Critics say the move may increase US companies' strangle-hold on the country's economy.
“It seems that none of the companies in the Middle East will be able to bid in these conditions,” Bahraini telecommunications company Batelco said in an interview with Reuters.
In a document posted on the Coalition Provisional Authority’s Web site, bidders are informed that if they are more than five percent owned by the state, they won't be eligible for Thursday’s tender of three Iraq cell phone licences in Amman, Jordan.
Germany and France shunned
The new restriction also knocks out German and French flagship companies Deutsche Telekom and France Telecom. France and Germany were the most vociferous anti-war critics.
Both countries also vetoed a UN vote on war with Iraq, making the invasion illegal under international law.
Deutsche Telekom is 42.8 percent owned by the German government while the French government owns 30.2 percent of France Telecom.
The licences will initially have a life span of two years though the contracts are expected “to be continued” or extended by any new Iraqi government, the website said.
There will be three licenses awarded for mobile phone networks that will cover, separately, northern, central and southern Iraq. Applicants are required to bid for at least two regional licenses
The new restriction also applies to Batelco, a Bahrain-based company, which invested $5 million on a start-up network that brought cell phones to life in Iraq for the first time.
The company shut down its network last week after pressure from US authorities. Mobile phones were banned under Saddam Hussein’s government.
The CPA is not currently enforcing Iraqi law restricting foreign firms from operating in the country.
Also, “it is expected that the CPA will formally suspend certain laws in the near future to aid Iraq’s economic recovery,” the CPA said on their website, boosting the hopes of foreign competitors that the virgin market will be biddable.
The US authorities, who until earlier this month, banned any non-US company from winning reconstruction contracts in Iraq, are under increasing pressure to be more transparent.
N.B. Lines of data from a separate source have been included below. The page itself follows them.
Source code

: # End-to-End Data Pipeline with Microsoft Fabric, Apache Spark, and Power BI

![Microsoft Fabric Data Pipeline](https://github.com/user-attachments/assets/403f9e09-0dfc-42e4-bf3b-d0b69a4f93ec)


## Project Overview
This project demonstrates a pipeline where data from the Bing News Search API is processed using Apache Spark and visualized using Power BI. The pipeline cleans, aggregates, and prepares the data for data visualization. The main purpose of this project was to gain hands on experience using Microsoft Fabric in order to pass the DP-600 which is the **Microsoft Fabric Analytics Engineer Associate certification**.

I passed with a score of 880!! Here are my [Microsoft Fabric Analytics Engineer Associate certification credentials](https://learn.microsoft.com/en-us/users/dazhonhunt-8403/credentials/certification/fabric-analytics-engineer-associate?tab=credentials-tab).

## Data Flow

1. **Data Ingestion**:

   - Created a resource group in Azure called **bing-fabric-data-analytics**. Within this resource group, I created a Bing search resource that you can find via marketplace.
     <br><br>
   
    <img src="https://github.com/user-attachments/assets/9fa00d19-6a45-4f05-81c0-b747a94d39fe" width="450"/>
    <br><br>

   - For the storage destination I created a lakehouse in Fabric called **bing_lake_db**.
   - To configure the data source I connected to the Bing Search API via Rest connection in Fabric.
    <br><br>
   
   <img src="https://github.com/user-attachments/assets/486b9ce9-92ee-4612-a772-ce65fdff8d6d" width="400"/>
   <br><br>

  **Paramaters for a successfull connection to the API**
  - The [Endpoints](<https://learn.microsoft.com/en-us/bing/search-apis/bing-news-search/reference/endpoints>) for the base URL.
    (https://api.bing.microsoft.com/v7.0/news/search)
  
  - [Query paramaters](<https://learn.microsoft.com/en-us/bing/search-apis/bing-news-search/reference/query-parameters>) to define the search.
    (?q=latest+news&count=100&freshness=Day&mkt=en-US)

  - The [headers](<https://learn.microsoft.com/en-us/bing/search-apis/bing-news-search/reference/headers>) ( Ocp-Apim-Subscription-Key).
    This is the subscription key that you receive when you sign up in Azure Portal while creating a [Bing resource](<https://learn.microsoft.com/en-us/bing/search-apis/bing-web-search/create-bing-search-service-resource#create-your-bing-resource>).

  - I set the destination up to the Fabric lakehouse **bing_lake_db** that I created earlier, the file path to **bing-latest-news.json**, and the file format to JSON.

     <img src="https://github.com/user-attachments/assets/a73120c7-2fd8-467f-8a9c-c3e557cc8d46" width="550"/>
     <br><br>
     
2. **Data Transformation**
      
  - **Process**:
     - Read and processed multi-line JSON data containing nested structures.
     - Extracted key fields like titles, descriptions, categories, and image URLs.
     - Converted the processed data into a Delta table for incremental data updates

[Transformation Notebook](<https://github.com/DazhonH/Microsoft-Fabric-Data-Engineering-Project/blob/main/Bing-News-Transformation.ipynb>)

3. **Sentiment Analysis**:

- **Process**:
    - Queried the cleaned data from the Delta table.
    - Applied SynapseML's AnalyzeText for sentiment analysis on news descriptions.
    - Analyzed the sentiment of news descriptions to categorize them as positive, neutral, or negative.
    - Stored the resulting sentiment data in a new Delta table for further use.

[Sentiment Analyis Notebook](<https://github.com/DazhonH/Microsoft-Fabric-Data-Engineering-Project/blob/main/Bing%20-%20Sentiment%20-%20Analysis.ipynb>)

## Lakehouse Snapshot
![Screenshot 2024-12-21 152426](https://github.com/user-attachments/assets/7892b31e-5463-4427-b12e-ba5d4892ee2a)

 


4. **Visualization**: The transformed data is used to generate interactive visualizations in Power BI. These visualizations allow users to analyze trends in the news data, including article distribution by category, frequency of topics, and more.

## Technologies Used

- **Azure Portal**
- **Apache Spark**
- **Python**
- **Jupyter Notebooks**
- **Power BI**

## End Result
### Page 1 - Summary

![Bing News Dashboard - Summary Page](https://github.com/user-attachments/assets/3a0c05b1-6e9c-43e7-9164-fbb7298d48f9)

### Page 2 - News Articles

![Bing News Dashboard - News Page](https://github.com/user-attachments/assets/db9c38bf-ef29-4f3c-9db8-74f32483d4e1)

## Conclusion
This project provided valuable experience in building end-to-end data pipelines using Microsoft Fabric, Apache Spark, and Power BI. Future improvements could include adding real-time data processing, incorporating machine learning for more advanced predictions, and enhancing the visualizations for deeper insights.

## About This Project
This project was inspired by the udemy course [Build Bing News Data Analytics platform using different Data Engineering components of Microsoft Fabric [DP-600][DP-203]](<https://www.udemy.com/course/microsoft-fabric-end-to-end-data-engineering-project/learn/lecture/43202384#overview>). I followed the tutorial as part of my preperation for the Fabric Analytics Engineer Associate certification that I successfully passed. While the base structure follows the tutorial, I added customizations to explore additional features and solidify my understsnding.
Bankrupt telecommunications company Worldcomm Inc., going under the name of MCI, was the company chosen to supply US forces with a wireless network in Iraq. The service is barred to Iraqis, Reuters said.
Worldcomm was charged with fraud after it inflated reported revenue by some $9 billion. The company agreed to pay penalties of $500 million for its actions, the largest fine ever levied by the US Securities and Exchange Commission.
The new licence holders will serve more than 16 million people living in major cities including Baghdad, Basra, Kerbala and Arbil.